Go through the material under this sentence. Return every line holding "ukazuje".
----------------------------------------
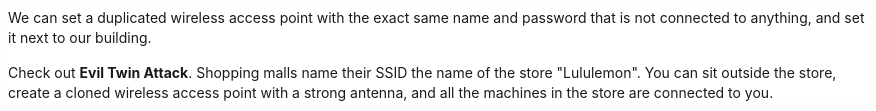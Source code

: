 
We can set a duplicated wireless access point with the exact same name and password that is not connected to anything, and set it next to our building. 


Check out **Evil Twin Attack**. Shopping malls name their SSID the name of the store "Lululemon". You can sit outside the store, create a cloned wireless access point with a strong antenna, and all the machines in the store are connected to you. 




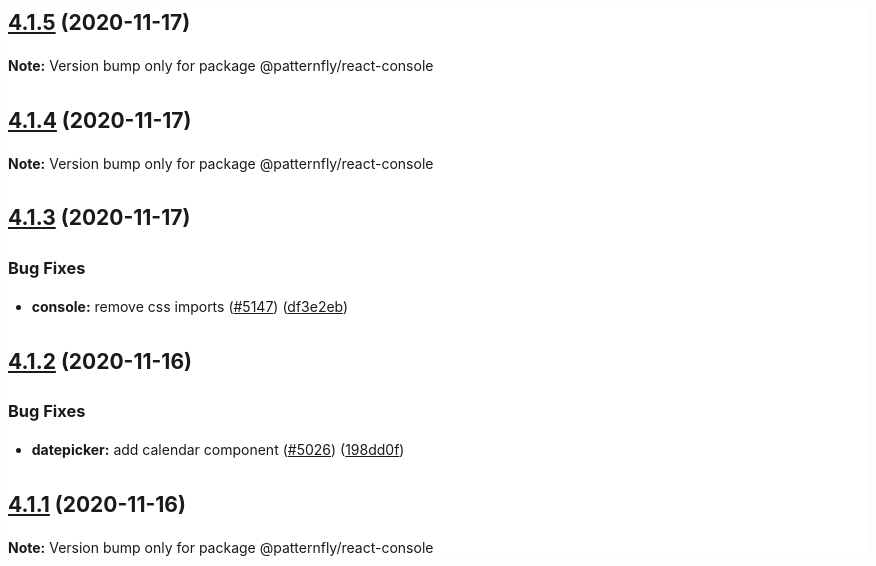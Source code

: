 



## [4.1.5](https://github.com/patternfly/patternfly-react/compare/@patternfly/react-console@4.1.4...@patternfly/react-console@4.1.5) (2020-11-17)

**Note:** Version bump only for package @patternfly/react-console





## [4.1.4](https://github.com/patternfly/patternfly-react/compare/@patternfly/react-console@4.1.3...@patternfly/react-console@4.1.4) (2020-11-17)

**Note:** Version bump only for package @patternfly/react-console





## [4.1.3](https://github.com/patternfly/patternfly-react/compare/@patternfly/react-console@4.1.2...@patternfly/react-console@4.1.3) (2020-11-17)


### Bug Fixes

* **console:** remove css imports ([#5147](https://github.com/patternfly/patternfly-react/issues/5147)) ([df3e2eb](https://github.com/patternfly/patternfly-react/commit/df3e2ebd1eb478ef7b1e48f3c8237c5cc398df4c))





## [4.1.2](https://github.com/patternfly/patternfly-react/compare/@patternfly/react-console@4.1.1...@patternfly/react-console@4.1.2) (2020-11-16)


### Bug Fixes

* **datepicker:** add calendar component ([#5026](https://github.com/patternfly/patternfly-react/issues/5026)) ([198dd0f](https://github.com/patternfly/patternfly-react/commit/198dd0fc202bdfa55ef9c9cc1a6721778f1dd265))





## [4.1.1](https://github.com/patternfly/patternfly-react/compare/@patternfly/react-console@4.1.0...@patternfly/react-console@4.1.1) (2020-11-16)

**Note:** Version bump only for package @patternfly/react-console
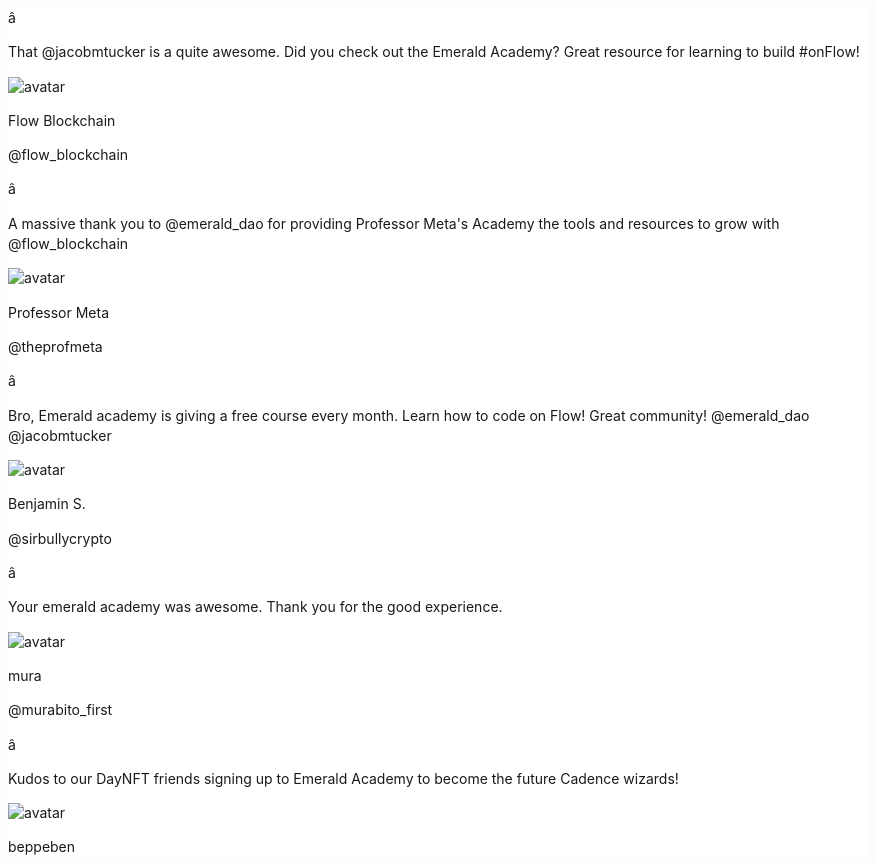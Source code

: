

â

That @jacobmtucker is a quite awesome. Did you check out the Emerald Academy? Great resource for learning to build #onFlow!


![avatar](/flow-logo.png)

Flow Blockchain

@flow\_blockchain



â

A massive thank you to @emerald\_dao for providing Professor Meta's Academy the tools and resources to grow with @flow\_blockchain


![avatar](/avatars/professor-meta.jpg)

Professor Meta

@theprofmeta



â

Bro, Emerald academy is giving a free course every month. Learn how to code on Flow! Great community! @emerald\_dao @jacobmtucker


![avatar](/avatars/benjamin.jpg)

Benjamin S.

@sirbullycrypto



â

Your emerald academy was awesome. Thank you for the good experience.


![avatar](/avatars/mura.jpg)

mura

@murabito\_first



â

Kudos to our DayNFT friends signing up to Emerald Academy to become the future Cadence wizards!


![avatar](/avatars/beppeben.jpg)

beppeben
----------------------------------------
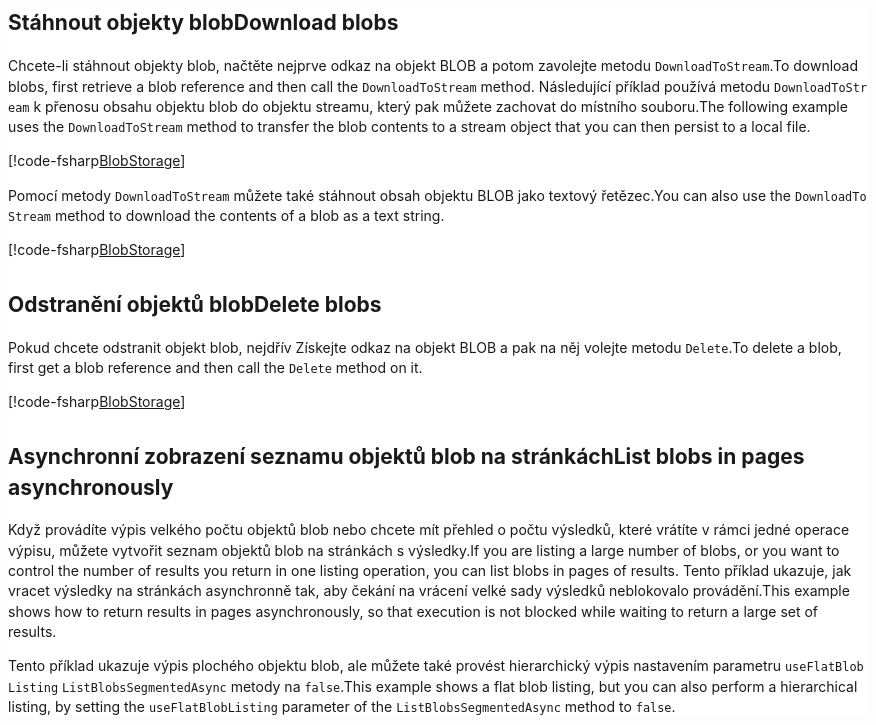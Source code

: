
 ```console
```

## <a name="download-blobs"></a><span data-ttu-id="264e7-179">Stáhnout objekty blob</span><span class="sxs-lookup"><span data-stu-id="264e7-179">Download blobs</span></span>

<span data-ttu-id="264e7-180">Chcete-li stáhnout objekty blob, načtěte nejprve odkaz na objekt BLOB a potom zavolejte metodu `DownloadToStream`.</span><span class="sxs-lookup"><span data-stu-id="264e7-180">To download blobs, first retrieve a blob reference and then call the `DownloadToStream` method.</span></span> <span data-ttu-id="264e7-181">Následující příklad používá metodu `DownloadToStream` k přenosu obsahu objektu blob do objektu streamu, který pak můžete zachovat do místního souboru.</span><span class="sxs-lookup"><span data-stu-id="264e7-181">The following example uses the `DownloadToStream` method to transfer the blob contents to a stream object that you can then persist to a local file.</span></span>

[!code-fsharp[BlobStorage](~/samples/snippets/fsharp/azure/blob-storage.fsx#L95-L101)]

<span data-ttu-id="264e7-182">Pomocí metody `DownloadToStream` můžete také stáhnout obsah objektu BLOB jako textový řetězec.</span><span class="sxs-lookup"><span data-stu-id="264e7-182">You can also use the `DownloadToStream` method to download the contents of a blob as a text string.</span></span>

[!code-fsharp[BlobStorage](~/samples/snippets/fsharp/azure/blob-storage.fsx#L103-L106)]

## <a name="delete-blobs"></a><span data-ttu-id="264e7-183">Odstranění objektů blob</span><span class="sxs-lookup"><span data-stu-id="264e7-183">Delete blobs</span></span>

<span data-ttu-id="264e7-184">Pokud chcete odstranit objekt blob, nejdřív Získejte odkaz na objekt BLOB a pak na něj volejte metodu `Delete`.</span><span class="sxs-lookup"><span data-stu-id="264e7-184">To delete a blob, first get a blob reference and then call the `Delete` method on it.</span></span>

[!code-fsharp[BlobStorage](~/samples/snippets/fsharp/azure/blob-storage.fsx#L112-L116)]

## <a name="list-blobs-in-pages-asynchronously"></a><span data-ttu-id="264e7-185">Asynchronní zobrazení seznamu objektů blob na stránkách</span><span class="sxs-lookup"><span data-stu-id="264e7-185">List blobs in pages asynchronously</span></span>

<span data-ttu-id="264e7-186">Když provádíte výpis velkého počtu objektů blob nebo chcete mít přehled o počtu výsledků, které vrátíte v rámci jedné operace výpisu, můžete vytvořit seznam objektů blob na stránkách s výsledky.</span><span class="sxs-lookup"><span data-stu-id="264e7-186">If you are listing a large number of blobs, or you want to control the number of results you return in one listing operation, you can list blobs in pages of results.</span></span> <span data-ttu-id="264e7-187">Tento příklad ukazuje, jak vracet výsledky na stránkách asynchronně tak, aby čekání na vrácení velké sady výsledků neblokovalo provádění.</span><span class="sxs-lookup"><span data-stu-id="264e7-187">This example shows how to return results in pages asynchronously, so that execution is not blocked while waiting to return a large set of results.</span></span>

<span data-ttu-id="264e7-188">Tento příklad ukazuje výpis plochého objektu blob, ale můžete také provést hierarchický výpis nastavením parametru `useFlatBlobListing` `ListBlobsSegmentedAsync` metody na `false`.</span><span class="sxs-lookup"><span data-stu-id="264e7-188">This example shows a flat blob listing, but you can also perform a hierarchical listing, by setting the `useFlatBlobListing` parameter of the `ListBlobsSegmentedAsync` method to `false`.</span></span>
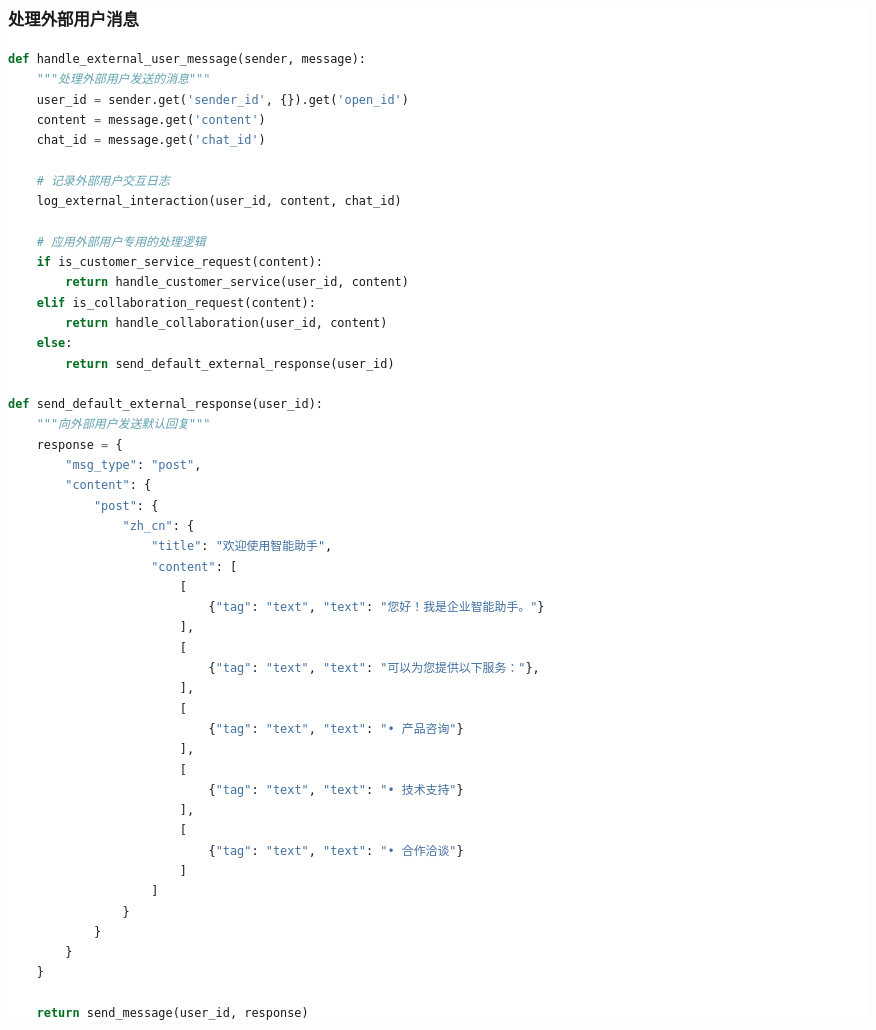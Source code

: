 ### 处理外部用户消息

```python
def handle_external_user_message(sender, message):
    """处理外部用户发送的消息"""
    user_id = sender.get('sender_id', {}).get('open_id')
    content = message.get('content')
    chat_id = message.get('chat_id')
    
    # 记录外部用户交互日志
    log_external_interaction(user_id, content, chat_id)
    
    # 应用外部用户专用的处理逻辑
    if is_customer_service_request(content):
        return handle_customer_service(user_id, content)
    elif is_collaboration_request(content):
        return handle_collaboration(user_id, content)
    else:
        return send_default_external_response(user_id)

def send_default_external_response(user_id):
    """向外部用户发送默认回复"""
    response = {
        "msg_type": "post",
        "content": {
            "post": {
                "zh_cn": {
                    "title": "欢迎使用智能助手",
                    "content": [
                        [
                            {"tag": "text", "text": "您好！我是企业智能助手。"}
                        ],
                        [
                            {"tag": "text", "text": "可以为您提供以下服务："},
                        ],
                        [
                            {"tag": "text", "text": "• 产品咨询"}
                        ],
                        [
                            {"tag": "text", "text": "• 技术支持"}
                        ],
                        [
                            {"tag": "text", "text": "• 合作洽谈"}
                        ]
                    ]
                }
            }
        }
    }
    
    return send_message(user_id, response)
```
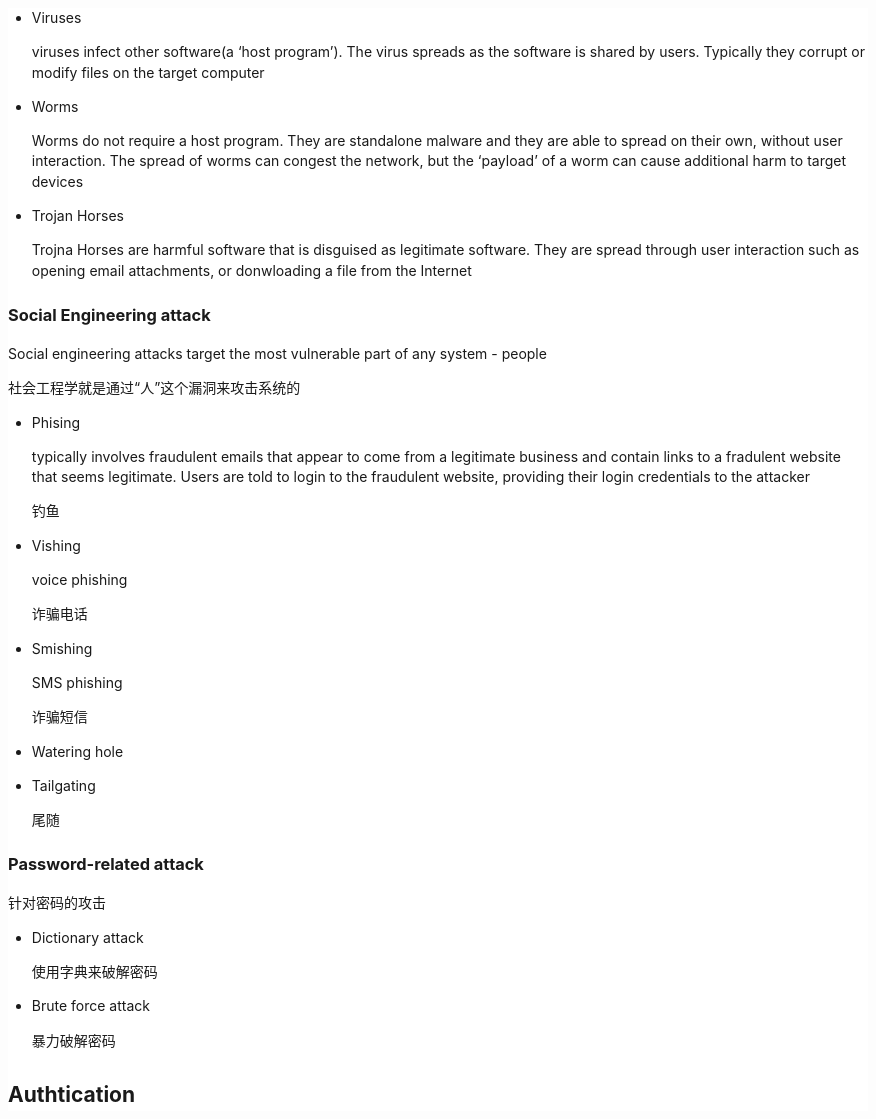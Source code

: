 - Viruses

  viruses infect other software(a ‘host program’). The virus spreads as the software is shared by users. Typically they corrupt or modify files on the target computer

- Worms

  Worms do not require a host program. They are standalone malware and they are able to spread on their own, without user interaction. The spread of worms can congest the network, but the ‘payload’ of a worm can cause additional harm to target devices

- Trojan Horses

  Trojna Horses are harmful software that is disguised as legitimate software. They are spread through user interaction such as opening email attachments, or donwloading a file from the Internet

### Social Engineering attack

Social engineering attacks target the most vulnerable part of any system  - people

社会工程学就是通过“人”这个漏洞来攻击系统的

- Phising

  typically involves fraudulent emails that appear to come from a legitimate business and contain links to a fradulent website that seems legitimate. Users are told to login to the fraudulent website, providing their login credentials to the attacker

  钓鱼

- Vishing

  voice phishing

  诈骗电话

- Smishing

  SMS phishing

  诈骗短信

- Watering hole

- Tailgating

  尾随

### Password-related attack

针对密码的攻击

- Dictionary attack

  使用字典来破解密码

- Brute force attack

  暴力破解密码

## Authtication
----------------------------------------
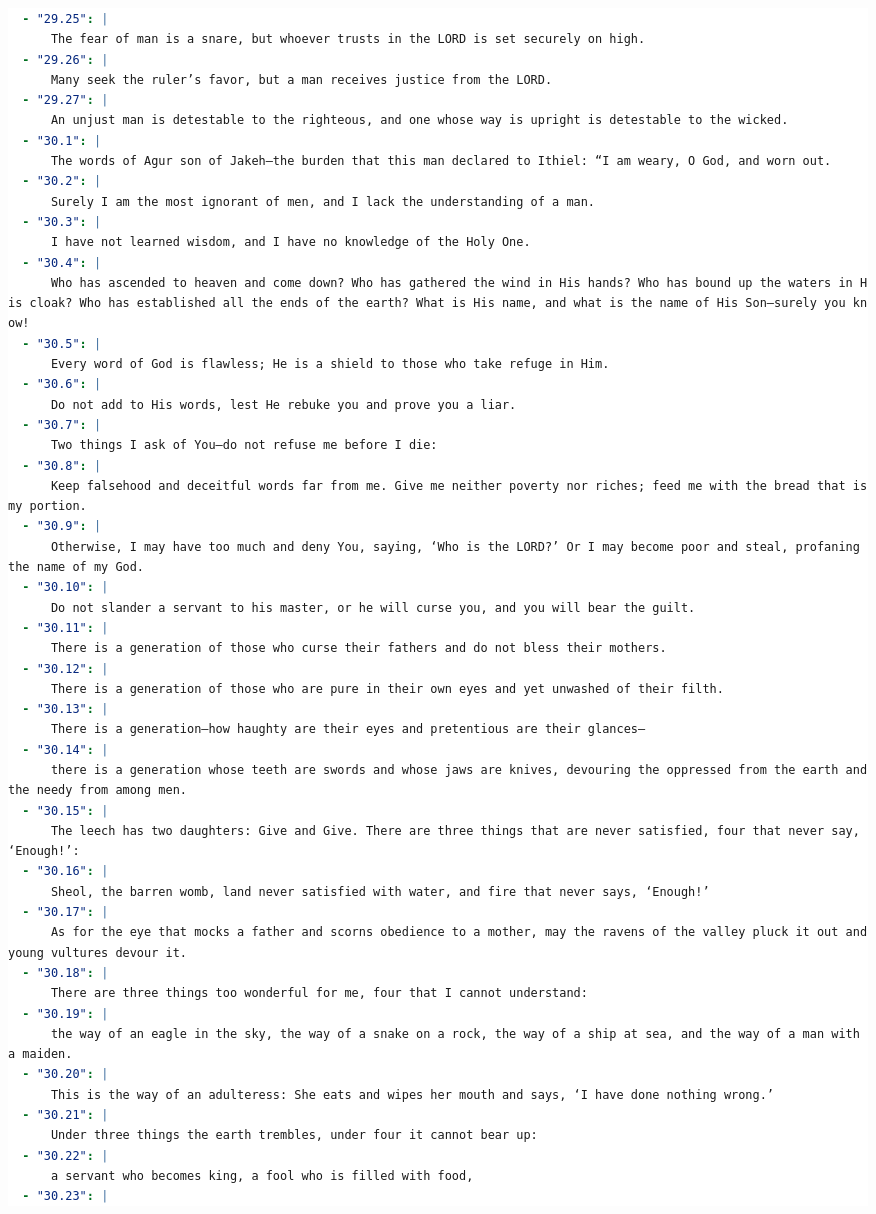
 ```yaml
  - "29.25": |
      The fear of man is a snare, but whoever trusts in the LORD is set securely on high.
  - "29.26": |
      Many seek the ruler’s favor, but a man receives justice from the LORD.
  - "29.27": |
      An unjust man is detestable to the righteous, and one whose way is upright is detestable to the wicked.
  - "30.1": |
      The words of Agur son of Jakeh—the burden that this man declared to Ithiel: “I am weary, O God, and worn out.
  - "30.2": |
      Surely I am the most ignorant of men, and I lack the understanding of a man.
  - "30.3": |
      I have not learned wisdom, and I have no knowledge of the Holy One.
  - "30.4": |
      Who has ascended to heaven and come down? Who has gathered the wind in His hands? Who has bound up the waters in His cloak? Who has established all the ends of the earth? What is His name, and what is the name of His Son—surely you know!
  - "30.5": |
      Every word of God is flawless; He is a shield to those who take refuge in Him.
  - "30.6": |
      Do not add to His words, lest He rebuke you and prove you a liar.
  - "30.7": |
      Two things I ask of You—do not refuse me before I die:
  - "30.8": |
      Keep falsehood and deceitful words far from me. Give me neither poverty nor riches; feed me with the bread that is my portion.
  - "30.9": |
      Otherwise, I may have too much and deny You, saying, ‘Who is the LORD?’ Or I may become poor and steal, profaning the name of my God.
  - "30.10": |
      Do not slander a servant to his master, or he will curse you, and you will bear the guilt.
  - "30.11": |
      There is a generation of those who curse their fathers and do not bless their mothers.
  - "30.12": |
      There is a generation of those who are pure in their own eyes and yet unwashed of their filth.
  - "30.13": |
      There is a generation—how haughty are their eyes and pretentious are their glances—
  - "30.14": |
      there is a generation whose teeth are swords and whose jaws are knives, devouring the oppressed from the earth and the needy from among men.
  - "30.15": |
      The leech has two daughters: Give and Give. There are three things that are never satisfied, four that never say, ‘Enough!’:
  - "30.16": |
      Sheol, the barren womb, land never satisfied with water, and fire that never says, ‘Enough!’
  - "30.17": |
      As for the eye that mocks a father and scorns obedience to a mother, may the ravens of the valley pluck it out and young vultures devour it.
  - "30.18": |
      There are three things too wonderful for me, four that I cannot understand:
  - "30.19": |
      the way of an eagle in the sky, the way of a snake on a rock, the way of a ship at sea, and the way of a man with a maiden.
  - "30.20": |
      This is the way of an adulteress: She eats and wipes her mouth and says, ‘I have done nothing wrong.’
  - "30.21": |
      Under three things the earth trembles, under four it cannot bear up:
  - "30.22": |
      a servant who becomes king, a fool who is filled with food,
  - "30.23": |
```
----------------------------------------
EXERCISE OUTPUT:
<span data-ttu-id="264e7-186">Když provádíte výpis velkého počtu objektů blob nebo chcete mít přehled o počtu výsledků, které vrátíte v rámci jedné operace výpisu, můžete vytvořit seznam objektů blob na stránkách s výsledky.</span><span class="sxs-lookup"><span data-stu-id="264e7-186">If you are listing a large number of blobs, or you want to control the number of results you return in one listing operation, you can list blobs in pages of results.</span></span> <span data-ttu-id="264e7-187">Tento příklad ukazuje, jak vracet výsledky na stránkách asynchronně tak, aby čekání na vrácení velké sady výsledků neblokovalo provádění.</span><span class="sxs-lookup"><span data-stu-id="264e7-187">This example shows how to return results in pages asynchronously, so that execution is not blocked while waiting to return a large set of results.</span></span>
<span data-ttu-id="264e7-188">Tento příklad ukazuje výpis plochého objektu blob, ale můžete také provést hierarchický výpis nastavením parametru `useFlatBlobListing` `ListBlobsSegmentedAsync` metody na `false`.</span><span class="sxs-lookup"><span data-stu-id="264e7-188">This example shows a flat blob listing, but you can also perform a hierarchical listing, by setting the `useFlatBlobListing` parameter of the `ListBlobsSegmentedAsync` method to `false`.</span></span>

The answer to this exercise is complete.